Diaries of Hong Kong's Last British Governor

‘We have to give Hong Kong and its way of life the best chance of continuing as a free city after the handover.’ So wrote Chris Patten, the last British governor of Hong Kong, in his diary just over three years before the transfer of the territory to China on 1 July 1997. We are now halfway through the 50-year period that was meant to preserve Hong Kong’s way of life under the agreement reached between China and Britain in 1984 and Patten has made his thoughts public, motivated to do so by the global outrage at China’s recent Stalinist clampdown in the territory. 

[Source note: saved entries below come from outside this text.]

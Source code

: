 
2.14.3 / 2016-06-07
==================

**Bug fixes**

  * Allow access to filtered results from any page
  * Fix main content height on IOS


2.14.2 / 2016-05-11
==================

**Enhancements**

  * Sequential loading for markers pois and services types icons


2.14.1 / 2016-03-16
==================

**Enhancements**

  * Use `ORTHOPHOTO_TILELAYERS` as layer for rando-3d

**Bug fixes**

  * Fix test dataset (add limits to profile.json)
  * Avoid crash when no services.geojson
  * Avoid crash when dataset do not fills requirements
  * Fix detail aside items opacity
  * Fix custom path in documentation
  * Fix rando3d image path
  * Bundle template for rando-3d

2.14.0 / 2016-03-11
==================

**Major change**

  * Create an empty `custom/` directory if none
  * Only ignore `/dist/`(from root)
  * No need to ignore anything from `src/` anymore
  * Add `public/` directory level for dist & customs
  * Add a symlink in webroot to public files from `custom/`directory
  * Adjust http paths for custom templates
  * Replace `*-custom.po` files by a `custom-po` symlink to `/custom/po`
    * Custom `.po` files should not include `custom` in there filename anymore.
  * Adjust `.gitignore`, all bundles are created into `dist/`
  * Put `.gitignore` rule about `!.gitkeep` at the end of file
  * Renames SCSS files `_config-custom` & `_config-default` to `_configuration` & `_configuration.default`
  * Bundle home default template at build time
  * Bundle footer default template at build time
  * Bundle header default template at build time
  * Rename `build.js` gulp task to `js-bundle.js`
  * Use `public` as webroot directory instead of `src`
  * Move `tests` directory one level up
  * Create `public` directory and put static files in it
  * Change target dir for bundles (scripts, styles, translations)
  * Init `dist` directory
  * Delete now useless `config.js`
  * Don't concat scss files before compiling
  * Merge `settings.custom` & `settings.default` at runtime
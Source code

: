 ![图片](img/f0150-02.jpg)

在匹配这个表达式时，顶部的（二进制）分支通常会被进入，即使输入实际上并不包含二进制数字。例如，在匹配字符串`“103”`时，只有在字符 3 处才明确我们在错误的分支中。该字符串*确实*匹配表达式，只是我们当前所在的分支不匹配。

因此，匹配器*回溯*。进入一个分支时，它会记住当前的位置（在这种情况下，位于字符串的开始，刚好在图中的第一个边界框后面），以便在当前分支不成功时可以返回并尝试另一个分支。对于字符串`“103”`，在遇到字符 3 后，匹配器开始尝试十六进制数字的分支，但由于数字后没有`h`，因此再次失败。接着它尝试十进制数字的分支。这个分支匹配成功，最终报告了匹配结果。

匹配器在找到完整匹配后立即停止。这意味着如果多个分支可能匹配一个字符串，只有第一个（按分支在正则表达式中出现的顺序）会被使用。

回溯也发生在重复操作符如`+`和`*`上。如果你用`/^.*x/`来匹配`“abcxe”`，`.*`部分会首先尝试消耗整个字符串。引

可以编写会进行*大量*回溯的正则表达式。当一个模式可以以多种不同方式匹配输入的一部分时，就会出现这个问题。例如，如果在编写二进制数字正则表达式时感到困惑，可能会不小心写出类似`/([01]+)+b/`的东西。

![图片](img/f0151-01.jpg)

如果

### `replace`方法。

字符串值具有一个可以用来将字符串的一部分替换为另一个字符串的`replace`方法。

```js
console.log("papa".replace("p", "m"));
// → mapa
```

Since Patten first recorded his thoughts, thousands of pages have been devoted to the handover negotiations, their aftermath and consequences. Some of the government’s own files from the time are now accessible in the National Archives, although many of them remain closed, due no doubt to an excess of bureaucratic caution of the kind that Patten would find familiar. 
The immediate question, therefore, is what can Patten’s diaries offer us that has not already been told? The short answer is his uniquely personal take on the negotiations, his sometimes acerbic but often generous views on other actors, his self-deprecatory humour, seemingly boundless patience and, by no means least, a series of delightful one-liners. Surely no scholarly report or Foreign Office telegram will have described a free Hong Kong under the Chinese Communist Party as ‘an oxymoronic contradiction on stilts’. As the diaries also show, Patten was a politician of integrity and principle, something once taken for granted, but sadly lacking today.